Your objective:
Would you give the number of lines in the entries that contain the word "specific"? Nothing else is needed.

Supplied data:
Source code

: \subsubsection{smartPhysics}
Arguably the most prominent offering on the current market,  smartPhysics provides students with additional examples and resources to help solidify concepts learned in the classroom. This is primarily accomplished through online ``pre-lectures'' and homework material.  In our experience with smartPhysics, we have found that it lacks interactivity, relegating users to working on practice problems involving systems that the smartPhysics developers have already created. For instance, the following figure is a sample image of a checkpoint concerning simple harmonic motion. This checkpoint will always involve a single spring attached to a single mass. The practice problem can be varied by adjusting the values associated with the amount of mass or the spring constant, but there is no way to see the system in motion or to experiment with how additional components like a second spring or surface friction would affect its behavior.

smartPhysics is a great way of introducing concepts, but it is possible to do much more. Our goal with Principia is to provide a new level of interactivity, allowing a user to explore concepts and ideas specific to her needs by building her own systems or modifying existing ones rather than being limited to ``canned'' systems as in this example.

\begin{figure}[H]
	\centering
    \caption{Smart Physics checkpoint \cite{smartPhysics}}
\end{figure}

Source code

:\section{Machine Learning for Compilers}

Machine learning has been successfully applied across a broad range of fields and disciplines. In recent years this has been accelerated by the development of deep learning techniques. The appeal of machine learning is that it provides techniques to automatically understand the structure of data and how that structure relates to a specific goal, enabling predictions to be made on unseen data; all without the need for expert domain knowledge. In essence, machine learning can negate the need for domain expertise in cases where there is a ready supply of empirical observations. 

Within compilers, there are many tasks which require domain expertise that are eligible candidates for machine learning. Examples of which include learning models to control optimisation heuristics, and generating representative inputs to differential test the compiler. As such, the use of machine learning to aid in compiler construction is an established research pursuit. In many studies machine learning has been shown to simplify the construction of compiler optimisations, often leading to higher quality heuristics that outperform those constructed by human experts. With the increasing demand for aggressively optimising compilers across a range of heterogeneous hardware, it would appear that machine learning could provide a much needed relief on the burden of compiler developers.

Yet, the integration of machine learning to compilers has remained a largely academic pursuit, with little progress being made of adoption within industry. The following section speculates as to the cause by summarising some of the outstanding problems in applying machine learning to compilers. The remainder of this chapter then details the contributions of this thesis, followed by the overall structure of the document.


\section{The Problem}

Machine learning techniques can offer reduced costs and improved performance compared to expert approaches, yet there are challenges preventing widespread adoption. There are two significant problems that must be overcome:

Answer area:
2